• Activity: Within the entries below, find every line that has the string "xxxxxxxxxxx", then copy it.

• Task input:

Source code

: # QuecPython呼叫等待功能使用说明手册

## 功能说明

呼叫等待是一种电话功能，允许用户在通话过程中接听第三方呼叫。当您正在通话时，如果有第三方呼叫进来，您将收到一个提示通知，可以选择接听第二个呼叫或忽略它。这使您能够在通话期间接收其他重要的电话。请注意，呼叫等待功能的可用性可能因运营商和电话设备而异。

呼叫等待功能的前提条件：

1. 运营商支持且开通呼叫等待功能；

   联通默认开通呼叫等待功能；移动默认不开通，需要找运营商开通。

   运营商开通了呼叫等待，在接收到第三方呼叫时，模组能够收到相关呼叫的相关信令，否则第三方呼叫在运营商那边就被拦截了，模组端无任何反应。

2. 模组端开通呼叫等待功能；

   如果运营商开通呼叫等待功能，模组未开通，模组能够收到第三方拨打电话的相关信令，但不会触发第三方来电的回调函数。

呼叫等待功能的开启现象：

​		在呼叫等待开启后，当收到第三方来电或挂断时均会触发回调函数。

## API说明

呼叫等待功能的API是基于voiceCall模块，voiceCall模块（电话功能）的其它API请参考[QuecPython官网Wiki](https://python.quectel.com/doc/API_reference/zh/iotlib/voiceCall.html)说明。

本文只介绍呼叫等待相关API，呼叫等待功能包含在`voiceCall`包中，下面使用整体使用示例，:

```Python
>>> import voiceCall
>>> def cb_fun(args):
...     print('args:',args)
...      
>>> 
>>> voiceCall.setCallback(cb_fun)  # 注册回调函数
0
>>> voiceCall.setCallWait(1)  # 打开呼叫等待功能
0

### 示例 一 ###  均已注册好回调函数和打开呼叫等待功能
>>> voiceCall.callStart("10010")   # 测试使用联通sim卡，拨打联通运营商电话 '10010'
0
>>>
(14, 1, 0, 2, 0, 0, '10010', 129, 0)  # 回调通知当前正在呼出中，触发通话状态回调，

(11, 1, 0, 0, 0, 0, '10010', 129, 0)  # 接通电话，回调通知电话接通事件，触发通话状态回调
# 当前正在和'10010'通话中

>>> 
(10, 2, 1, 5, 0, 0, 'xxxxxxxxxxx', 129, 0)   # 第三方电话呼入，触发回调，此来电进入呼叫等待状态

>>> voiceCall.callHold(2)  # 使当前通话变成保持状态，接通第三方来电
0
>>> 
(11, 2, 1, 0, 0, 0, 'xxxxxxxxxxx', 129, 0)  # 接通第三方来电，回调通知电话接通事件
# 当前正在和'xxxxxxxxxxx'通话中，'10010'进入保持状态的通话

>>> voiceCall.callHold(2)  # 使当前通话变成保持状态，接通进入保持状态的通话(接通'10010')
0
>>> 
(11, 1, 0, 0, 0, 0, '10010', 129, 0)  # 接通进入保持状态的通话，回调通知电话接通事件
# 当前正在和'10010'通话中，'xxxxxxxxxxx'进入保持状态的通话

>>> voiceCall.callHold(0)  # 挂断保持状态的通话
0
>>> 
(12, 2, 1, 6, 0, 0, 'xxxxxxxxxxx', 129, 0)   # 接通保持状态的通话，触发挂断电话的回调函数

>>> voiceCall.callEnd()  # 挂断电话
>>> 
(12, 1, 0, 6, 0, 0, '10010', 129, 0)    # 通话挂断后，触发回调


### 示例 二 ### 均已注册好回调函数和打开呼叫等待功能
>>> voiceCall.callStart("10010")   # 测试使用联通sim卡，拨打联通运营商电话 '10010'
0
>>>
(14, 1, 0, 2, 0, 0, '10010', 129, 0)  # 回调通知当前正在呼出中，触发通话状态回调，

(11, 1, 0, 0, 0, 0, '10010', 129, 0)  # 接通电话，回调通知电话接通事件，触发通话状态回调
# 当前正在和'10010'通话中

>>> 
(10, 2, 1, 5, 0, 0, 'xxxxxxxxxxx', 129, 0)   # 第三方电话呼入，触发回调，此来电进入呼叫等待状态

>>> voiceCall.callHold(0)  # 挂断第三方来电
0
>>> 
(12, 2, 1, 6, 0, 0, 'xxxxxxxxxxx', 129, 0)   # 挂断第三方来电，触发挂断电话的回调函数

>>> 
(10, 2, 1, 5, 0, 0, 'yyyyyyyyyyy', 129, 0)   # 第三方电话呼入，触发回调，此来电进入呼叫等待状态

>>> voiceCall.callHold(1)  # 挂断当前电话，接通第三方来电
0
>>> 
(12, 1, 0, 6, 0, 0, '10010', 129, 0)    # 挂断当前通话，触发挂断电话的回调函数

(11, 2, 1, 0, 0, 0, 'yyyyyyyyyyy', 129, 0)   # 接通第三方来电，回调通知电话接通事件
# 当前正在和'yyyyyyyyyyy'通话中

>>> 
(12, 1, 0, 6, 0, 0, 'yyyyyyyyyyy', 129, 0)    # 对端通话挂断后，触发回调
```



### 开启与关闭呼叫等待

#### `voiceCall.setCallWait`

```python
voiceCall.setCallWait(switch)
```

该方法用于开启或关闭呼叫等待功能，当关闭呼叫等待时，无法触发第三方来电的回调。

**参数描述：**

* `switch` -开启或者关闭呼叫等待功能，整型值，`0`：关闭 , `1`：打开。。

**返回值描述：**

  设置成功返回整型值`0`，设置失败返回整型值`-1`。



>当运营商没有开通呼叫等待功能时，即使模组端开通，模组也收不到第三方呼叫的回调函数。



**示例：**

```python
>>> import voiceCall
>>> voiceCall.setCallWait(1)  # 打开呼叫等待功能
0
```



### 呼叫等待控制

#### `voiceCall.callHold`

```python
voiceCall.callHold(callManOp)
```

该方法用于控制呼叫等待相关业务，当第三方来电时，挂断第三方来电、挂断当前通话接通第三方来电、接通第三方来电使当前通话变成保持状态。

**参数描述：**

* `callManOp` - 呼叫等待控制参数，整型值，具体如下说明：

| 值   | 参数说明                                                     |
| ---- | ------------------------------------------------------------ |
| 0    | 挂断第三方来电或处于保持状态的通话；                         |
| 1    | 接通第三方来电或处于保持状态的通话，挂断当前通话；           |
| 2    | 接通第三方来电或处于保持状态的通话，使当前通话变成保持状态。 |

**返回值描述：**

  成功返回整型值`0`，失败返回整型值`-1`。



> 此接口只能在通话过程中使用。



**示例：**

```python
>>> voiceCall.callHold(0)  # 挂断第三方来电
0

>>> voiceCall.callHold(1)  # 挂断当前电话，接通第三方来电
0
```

• Written response:
(10, 2, 1, 5, 0, 0, 'xxxxxxxxxxx', 129, 0)   # 第三方电话呼入，触发回调，此来电进入呼叫等待状态
(11, 2, 1, 0, 0, 0, 'xxxxxxxxxxx', 129, 0)  # 接通第三方来电，回调通知电话接通事件
# 当前正在和'xxxxxxxxxxx'通话中，'10010'进入保持状态的通话
# 当前正在和'10010'通话中，'xxxxxxxxxxx'进入保持状态的通话
(12, 2, 1, 6, 0, 0, 'xxxxxxxxxxx', 129, 0)   # 接通保持状态的通话，触发挂断电话的回调函数
(10, 2, 1, 5, 0, 0, 'xxxxxxxxxxx', 129, 0)   # 第三方电话呼入，触发回调，此来电进入呼叫等待状态
(12, 2, 1, 6, 0, 0, 'xxxxxxxxxxx', 129, 0)   # 挂断第三方来电，触发挂断电话的回调函数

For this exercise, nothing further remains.